**Activity**
In the entries below, find the line with "[Arrastra y suelta" and print exactly every line from there up to and including the line with "- **Rama donde", with no other lines.

**Material provided**
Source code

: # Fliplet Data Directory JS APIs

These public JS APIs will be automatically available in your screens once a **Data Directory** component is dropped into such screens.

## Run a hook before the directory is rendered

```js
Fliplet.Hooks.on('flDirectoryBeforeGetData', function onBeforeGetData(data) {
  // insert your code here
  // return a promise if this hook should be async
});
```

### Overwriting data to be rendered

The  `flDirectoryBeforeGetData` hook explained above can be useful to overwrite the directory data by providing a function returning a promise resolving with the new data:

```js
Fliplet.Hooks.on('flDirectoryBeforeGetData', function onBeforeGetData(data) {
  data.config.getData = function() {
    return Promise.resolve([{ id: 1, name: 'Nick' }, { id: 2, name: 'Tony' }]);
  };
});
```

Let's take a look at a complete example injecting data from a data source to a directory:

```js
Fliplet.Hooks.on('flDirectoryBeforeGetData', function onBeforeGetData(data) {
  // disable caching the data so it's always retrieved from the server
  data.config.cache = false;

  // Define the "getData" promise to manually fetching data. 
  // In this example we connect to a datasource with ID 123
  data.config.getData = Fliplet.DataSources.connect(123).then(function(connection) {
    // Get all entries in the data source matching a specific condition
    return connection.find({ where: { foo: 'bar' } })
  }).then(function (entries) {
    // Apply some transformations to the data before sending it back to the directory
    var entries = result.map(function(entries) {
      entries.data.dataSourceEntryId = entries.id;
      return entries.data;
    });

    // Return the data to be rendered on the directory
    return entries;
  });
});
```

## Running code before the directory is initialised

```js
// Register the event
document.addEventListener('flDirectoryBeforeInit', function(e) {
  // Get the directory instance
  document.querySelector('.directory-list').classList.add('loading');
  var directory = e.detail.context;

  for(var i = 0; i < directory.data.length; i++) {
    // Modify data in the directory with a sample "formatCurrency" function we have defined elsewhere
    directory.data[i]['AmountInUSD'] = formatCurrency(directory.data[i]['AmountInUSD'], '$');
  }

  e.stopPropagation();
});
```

* * *

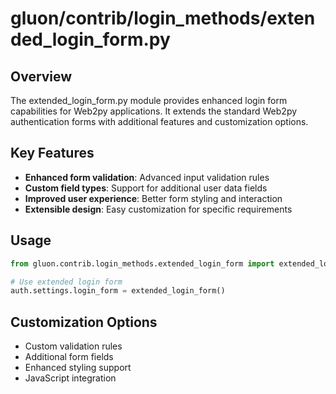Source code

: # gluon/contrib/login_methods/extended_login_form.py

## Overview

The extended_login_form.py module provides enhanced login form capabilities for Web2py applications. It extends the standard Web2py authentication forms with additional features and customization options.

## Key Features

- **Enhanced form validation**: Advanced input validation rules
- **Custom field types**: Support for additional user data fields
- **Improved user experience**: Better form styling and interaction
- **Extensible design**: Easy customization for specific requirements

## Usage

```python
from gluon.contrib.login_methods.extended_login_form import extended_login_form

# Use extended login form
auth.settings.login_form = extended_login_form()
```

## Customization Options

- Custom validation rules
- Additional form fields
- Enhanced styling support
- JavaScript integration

--

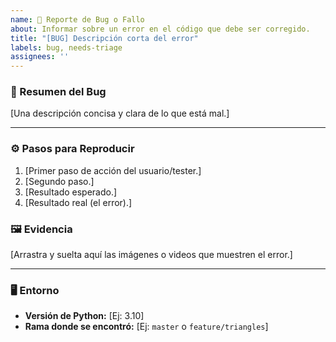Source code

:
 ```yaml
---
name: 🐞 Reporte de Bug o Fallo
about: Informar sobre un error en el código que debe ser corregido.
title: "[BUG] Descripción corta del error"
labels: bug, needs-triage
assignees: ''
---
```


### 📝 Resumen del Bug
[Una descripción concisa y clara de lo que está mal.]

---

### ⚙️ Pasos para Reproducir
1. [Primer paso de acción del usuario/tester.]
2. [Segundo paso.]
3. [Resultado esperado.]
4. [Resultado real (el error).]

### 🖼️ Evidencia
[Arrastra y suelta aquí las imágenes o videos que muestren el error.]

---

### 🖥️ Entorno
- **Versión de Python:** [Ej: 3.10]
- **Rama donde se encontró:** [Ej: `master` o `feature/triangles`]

**Solved problem**
[Arrastra y suelta aquí las imágenes o videos que muestren el error.]

---

### 🖥️ Entorno
- **Versión de Python:** [Ej: 3.10]
- **Rama donde se encontró:** [Ej: `master` o `feature/triangles`]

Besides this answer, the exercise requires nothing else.